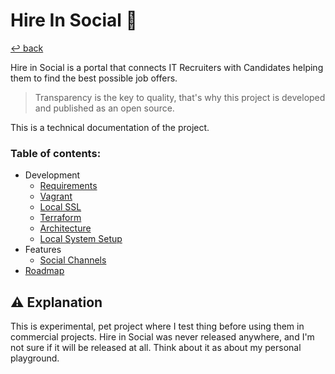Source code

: # Hire In Social 💼

[↩️ back](/README.md)

Hire in Social is a portal that connects IT Recruiters with Candidates helping them to find the best possible job offers.   

> Transparency is the key to quality, that's why this project is developed and published as an open source. 

This is a technical documentation of the project. 

### Table of contents:

* Development 
  * [Requirements](/docs/requirements.md)
  * [Vagrant](/vagrant/README.md)
  * [Local SSL](/ssl/README.md)
  * [Terraform](/terraform/README.md)
  * [Architecture](/docs/architecture/README.md)
  * [Local System Setup](/php/hireinsocial/README.md)
* Features
  * [Social Channels](/php/hireinsocial/docs/README.md)
* [Roadmap](https://github.com/norzechowicz/hire-in-social/projects/1)

## ⚠️ Explanation

This is experimental, pet project where I test thing before using them in commercial projects. 
Hire in Social was never released anywhere, and I'm not sure if it will be released at all. 
Think about it as about my personal playground.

--

> EXERCISE
Transcribe the listing exactly, skipping pictures.

> TASK RESPONSE
Source code

: # Hire In Social 💼

[↩️ back](/README.md)

Hire in Social is a portal that connects IT Recruiters with Candidates helping them to find the best possible job offers.   

> Transparency is the key to quality, that's why this project is developed and published as an open source. 

This is a technical documentation of the project. 

### Table of contents:

* Development 
  * [Requirements](/docs/requirements.md)
  * [Vagrant](/vagrant/README.md)
  * [Local SSL](/ssl/README.md)
  * [Terraform](/terraform/README.md)
  * [Architecture](/docs/architecture/README.md)
  * [Local System Setup](/php/hireinsocial/README.md)
* Features
  * [Social Channels](/php/hireinsocial/docs/README.md)
* [Roadmap](https://github.com/norzechowicz/hire-in-social/projects/1)

## ⚠️ Explanation

This is experimental, pet project where I test thing before using them in commercial projects. 
Hire in Social was never released anywhere, and I'm not sure if it will be released at all. 
Think about it as about my personal playground.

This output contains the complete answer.